O senhor incutiu em todos nós
renovadas esperanças na Igreja Católica ao tomar atitudes mais próximas ao
Evangelho de Jesus que às rubricas monárquicas predominantes no Vaticano: uma
vez eleito, retornou pessoalmente ao hotel de três estrelas em que se hospedara
em Roma, para pagar a conta; no Vaticano, decidiu morar na Casa Santa Marta,
alojamento de hóspedes, e não na residência pontifícia, quase um palácio
principesco; almoça no refeitório dos funcionários e não admite lugar marcado,
variando de mesa e companhias a cada dia; mandou prender o padre diretor do
banco do Vaticano, envolvido em falcatrua de 20 milhões de euros.

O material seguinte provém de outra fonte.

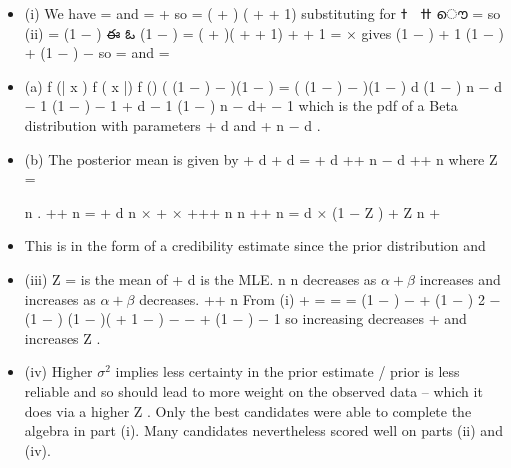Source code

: \documentclass[a4paper,12pt]{article}
\begin{document}
\newpage
\begin{itemize}
\item  (i)
We have \mu =
and
 =
\alpha
\alpha+\beta 
so \beta  =
\alpha{}
( \alpha + \beta  ) ( \alpha + \beta  + 1)
substituting for ߙ ൅ ߚ ൌ
 =
so
(ii)
 =
\alpha (1 − \mu )
\mu
ఈ
ఓ
\beta 
\mu (1 − \mu )
=
( \alpha + \beta  )( \alpha + \beta  + 1) \alpha + \beta  + 1
= \mu ×
gives
\mu (1 − \mu )
\alpha
+ 1
\mu
{} (1 − \mu )
\alpha+\mu
{} (1 − \mu ) − \mu{}
so \alpha =
and \beta  =

\item 
(a) f (\theta| x ) \alpha f ( x |\theta) f (\theta)
(  (1 − \mu ) − \mu{} )(1 − \mu )
\mu{}
=
( \mu (1 − \mu ) −  )(1 − \mu )
\alpha \theta d (1 − \theta) n − d \theta \alpha− 1 (1 − \theta) \beta − 1
\alpha \theta \alpha + d − 1 (1 − \theta) n − d+ \beta − 1
which is the pdf of a Beta distribution with parameters \alpha + d and
\beta  + n − d .
\item  (b)
The posterior mean is given by
\alpha+ d
\alpha+ d
=
\alpha + d +\beta + n − d
\alpha +\beta + n
where Z =

n
.
\alpha +\beta + n
= \alpha
\alpha+\beta 
d
n
×
+ ×
\alpha +\beta  \alpha +\beta + n n \alpha +\beta + n
= \alpha
d
× (1 − Z ) + Z
n
\alpha +\beta %
\item This is in the form of a credibility estimate since
the prior distribution and
\item  (iii)
Z =
\alpha
is the mean of
\alpha+\beta 
d
is the MLE.
n
n
decreases as $\alpha + \beta$  increases and increases as $\alpha + \beta$  decreases.
\alpha +\beta + n
From (i) \alpha + \beta  =
=
=
 (1 − \mu ) − \mu{} + \mu (1 − \mu ) 2 − (1 − \mu ) 
\mu (1 − \mu )( \mu + 1 − \mu ) − \mu{} −  + \mu{}
\mu (1 − \mu )
− 1
so increasing  decreases \alpha + \beta  and increases Z .
\item (iv)
Higher $\sigma^2$ implies less certainty in the prior estimate / prior is less reliable and
so should lead to more weight on the observed data – which it does via a
higher Z .
Only the best candidates were able to complete the algebra in part (i). Many candidates
nevertheless scored well on parts (ii) and (iv).
\end{itemize}
\end{document}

Em Lampedusa, onde aportam os
imigrantes africanos que sobrevivem à travessia marítima (na qual já morreram
20 mil pessoas) e buscam melhores condições de vida na Europa, o senhor
criticou a “globalização da indiferença” e aqueles que, no anonimato, movem os
índices econômicos e financeiros, condenando multidões ao desemprego e à
miséria.
Um Brasil diferente o espera. Como se
Deus, para abrilhantar ainda mais a Jornada Mundial da Juventude, tivesse
mobilizado os nossos jovens que, nas últimas semanas, inundam nossas ruas,
expressando sonhos e reivindicações. Sobretudo, a esperança em um Brasil e um
mundo melhores.
É fato que nossas autoridades
eclesiásticas e civis não tiveram o cuidado de deixá-lo mais tempo com os
jovens. Segundo a programação oficial, o senhor terá mais encontros com aqueles
que ora nos governam ou dirigem a Igreja no Brasil do que com aqueles que são
alvos e protagonistas dessa jornada.
Enquanto nosso povo vive um momento
de democracia direta nas ruas, os organizadores de sua visita cuidam de
aprisioná-lo em palácios e salões. Assim como seus discursos sofrem, agora,
modificações em Roma para estarem mais afinados com o clamor da juventude
brasileira, tomara que o senhor altere aqui o programa que lhe prepararam e
dedique mais tempo ao diálogo com os jovens.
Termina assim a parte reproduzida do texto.